Of course everyone is different, as my friend George Kempf apparently just sat down and read EGA, but that didn't work for me.

For varieties it helps to supplement Mumford's red book by Shafarevich's Basic Algebraic Geometry. Joe Harris's book Algebraic Geometry derives from his experience teaching algebraic geometry first by concrete examples at Harvard and Brown, but very little theory, which he said seemed to work well.

It is also my view that if you want to use the subject in geometry, including calculate with it, that sheaf cohomology is more important than schemes. Thus George Kempf's book (or Serre's FAC) which treats cohomology of varieties, may be more useful than studying schemes. if you want to do number theory on the other hand, I am assured that schemes are fundamental.

I guess the historical order would be roughly: Riemann surfaces, algebraic curves, algebraic surfaces, general projective varieties, sheaf cohomology of varieties, schemes and their cohomology.....

If you want to learn Riemann surfaces and sheaf cohomology at the same time, Gunning's Princeton lectures on Riemann surfaces are excellent. But there you will only learn the analysis and not the geometry.

I am surely hopelessly naive, but to me schemes are just varieties where you also remember the equations, and stacks are just moduli spaces where you remember the automorphism groups.

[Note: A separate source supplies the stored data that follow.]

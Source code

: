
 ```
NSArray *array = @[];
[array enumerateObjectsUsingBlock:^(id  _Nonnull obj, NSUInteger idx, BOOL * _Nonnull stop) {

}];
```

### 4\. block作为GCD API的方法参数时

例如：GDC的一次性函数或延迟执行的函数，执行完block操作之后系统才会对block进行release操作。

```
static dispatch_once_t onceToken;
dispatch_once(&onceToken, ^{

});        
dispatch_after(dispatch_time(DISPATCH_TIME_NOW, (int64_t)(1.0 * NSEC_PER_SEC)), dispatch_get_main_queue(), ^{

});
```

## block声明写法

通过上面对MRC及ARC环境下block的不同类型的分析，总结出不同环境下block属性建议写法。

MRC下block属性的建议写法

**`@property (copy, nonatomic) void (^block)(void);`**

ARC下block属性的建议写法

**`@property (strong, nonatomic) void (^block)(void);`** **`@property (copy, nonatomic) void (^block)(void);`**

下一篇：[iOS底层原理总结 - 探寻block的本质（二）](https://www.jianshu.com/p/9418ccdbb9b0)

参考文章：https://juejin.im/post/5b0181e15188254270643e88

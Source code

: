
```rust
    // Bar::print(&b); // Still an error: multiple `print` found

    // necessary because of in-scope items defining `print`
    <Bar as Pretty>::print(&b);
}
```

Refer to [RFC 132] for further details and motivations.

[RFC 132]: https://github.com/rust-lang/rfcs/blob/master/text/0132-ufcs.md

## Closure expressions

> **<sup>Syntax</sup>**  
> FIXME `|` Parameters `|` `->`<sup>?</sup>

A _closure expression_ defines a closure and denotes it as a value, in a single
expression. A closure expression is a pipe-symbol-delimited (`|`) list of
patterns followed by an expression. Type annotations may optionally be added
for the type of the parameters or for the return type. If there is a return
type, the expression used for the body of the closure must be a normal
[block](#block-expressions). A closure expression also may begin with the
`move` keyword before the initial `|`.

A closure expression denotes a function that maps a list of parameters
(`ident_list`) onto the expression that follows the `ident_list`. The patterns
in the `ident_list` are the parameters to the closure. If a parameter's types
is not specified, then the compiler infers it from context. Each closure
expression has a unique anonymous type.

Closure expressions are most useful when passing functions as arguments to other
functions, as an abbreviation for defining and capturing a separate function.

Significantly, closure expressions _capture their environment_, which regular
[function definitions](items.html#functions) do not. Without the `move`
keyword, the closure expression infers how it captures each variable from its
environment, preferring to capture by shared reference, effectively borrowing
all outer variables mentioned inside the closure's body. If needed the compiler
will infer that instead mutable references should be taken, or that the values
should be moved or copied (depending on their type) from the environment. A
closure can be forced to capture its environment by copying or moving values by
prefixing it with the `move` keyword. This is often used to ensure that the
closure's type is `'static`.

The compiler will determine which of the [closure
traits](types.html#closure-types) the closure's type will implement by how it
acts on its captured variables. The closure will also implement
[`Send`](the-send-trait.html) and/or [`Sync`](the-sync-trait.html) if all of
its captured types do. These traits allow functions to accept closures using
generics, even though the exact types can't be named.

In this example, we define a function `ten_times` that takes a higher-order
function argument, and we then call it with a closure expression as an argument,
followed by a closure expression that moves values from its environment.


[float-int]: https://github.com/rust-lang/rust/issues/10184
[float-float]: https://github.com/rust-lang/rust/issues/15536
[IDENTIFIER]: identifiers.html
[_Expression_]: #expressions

A remark: one way to think of schemes is as a "limit of varieties". This is not quite general, but if one has some equations (f1,..,fr) in n variables, they give a map from n space to r space, whose fiber over most points is usually a smooth variety, but whose fiber over the point 0 is more special. That fiber, with its scheme structure, essentially determines the (possible) nearby varieties that may be thought of as converging to the special fiber over 0. Thus knowing the scheme structure can help tell you how the object would change if its structure is slightly varied. E.g. the scheme defined by x^2=0 tells you it is a limit of two points, while that defined by x=0 is a limit of one point.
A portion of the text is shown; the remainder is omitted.